‘The best things in life take time’ Wes King sings in the intriguingly named song ‘Slow Miracles’.

We are often impatient creatures, wanting answers to our prayers instantly, ever mindful of Isaiah 65:24: ‘before they call, I will answer; while they are still speaking, I will hear.’ We expect God to do things according to our timescales, and our timescales rarely involve waiting.

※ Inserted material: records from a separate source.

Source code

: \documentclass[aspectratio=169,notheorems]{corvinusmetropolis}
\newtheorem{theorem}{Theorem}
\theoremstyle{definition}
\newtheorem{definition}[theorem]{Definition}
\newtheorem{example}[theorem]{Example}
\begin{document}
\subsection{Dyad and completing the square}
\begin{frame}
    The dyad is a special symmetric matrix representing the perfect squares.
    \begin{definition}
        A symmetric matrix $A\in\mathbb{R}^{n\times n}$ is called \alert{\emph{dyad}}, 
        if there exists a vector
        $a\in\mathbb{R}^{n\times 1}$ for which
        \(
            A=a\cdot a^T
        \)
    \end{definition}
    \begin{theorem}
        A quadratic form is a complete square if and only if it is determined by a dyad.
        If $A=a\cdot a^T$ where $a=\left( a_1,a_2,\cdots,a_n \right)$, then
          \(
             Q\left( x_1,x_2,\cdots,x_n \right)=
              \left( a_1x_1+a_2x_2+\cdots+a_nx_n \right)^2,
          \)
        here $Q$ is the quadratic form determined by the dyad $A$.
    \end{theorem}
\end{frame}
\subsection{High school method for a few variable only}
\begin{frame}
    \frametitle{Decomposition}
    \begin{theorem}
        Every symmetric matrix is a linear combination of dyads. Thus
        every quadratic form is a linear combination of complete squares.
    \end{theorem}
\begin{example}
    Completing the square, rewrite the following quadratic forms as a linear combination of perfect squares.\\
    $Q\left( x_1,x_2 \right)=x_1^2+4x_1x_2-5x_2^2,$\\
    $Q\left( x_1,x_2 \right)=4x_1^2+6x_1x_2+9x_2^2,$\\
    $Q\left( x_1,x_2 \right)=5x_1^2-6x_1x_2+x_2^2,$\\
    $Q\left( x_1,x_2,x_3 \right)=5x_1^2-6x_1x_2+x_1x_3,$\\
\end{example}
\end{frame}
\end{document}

God’s timescales, however, do. There is no getting around that fact. He urges patience, talks about it as a fruit of the Spirit, something that has to be cultivated in our lives if we are to grow in character and participate in the divine nature. Patience and perseverance only come about through waiting. God does not inhabit time the way that we do (with Him, a day is like a thousand years and a thousand years like a day, Peter reminds us), but there is a purpose in His patience:

“But do not forget this one thing, dear friends: With the Lord a day is like a thousand years, and a thousand years are like a day. The Lord is not slow in keeping his promise, as some understand slowness. Instead he is patient with you, not wanting anyone to perish, but everyone to come to repentance.” (2 Pet 3:8-9)

Slowness does not equal lateness. God operates on the right timescales. He is neither early nor late. When the right time had come, He sent His Son to earth (Gal 4:4). Jesus lived for thirty years in relative obscurity, ‘doing life’, learning to be human, learning obedience through what he suffered, learning a trade, living an ordinary life. His ministry, often perceived in a blaze of glory and amazing miracles, took three years of faithful preaching and service. C. S. Lewis argued that the miracles Jesus did were simply reflections of what happens in nature on a faster timescale (water turned into wine instantly, for example, without all the fermentation process!)

Sometimes we need to look for the ‘slow miracles’ in our lives and be prepared to wait. As with the Psalmist, we need to “wait for the Lord;be strong and take heart and wait for the Lord.” (Ps 27:14) A slow miracle is nontheless still, by definition, a miracle.